Hey everyone,
I have image, and on mouse over it fades in two arrows (on the left and right sides), then on mouseout it fades those arrows out. My problem is that when the user hovers over the arrows, the image considers it a mouseout (since the arrows float above the image), and fades the arrows out, causing an infinate loop of fading in/out until you move the mouse away. What is the best way to prevent the arrows from fading out when the mouse hovers over them?
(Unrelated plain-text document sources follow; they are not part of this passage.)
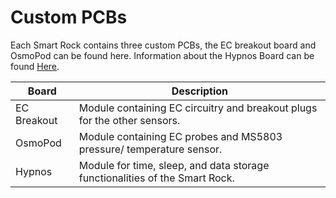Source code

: # Custom PCBs

Each Smart Rock contains three custom PCBs, the EC breakout board and OsmoPod can be found here. Information about the Hypnos Board can be found [Here](https://github.com/OPEnSLab-OSU/OPEnS-Lab-Home/wiki/Hypnos).

Board | Description
----- | -----
EC Breakout	| Module containing EC circuitry and breakout plugs for the other sensors.
OsmoPod | Module containing EC probes and MS5803 pressure/ temperature sensor.
Hypnos | Module for time, sleep, and data storage functionalities of the Smart Rock.

<!-- 

### OsmoPod Assembly

<details>
<summary>Show OsmoPod Assembly Guide </summary>

**OsmoPod Assembly Guide**

1. Start by applying solder paste to the OsmoPod board for the MS5803 sensor. Clean up any etra solder or move it to a trace so a short is not made.

2. Align the MS5803 with the indicator pin on the bottom of the sensor and bake it onto the board.

3. Test using a multimeter for shorts under the sensor, if it is all clear than you can move on if not use some solder rework to get the sensor on without shorts.

3. Using a soldering iron add the two surface mount resistors and one surface mount capacitor.

4. take the 3, extra long male headers and remove the center header. Install the two remaining headers into the board and use the acrylic pieces as a guide to push out the EC probes to the edge of the acrylic faceplate. 

5. Solder the headers in place then tin the inside posts for the JST wires. 

6. slip a piece of heat shrink over the 2-pin JST for the EC and the 4-pin JST for the I2C. Then solder the EC wires to their corresponding probes, the ground is indicated by its shared connection with the ground for the I2C.

7. Insert the wires into their corresponding holes (The header and board switch SDA and SLI, ground attaches to the end of the capacitor) Solder the ground first then so the data and voltage.

8. Slide the heat shrink down over the exposed headers and organize the wires then seal them from strain and interference.

9. With the epoxy mixed apply it carefully to the top of the sensor until the top of the PCB is sealed. Apply two dabs of super glue near the MS5083 then apply the shield. Use two tiny clamps or binder clips to hold the acrylic to the sensor while drying. 

10. When installing in the acrylic face plate apply super glue to the edges of the sensor cover then stick it to the face plate before sealing with epoxy.

</details>

### EC Breakout Assembly

<details>
<summary>Show EC Breakout Assembly Guide</summary>

**EC Breakout Assembly Guide**



</details>

### Hypnos Prep

The only preperation needed for the hypnos board is to solder on the female and male headers for the top and bottom of the board. 

-->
I've tried one method, which you'll see below, but that hasen't been working out...
Here's some code:
$(".arrow").mouseover(function() {
overArrow = 1;
$("#debug_oar").text(1)
})
$(".arrow").mouseout(function() {
overArrow = 0;
$("#debug_oar").text(0)
})
$("#image").mouseout(function() {
$(".arrow").fadeOut(250,function() { $(".arrow").remove();})
})
$("#image").mouseover(function() {
if(overArrow == 0) {
$("#image").after("<div class='arrow' id='lArrow' style='display:none;position:absolute;'>←</div><div class='arrow' id='rArrow' style='display:none;position:absolute;'>→</div>")
// Define variables...
aWidth = $("#lArrow").width();
aHeight = $("#lArrow").height();
height = $("#image").height()
width = $("#image").width()
pos = $("#image").position();
// Calculate positioning
nHeight = height/2
y = pos.top + nHeight - (aHeight/2)
// Position the left arrow
$("#lArrow").css("top",y)
$("#lArrow").css("left",pos.left+10)
// Now the right...
$("#rArrow").css("top",y)
$("#rArrow").css("left",pos.left+width-aWidth-20)
// Display 'em
$(".arrow").fadeIn(250);
// Debug info
$("#debug_x").text(pos.left)
$("#debug_y").text(y)
$("#debug_height").text(height)
}
})
Thanks
For those who are interested in the final code:
$("#image").mouseenter(function() {
$("#image").append("<div class='arrow' id='lArrow' style='display:none;position:absolute;'>←</div><div class='arrow' id='rArrow' style='display:none;position:absolute;'>→</div>")
// Define variables...
aWidth = $("#lArrow").width();
aHeight = $("#lArrow").height();
height = $("#image").height()
width = $("#image").width()
pos = $("#image").position();
// Calculate positioning
nHeight = height/2
y = pos.top + nHeight - (aHeight/2)
// Position the left arrow
$("#lArrow").css("top",y)
$("#lArrow").css("left",pos.left+10)
// Now the right...
$("#rArrow").css("top",y)
$("#rArrow").css("left",pos.left+width-aWidth-20)
// Display 'em
$(".arrow").fadeIn(250);
// Debug info
$("#debug_x").text(pos.left)
$("#debug_y").text(y)
$("#debug_height").text(height)
});
$("#image").mouseleave(function() {
$(".arrow").fadeOut(250,function() { $(".arrow").remove();})
})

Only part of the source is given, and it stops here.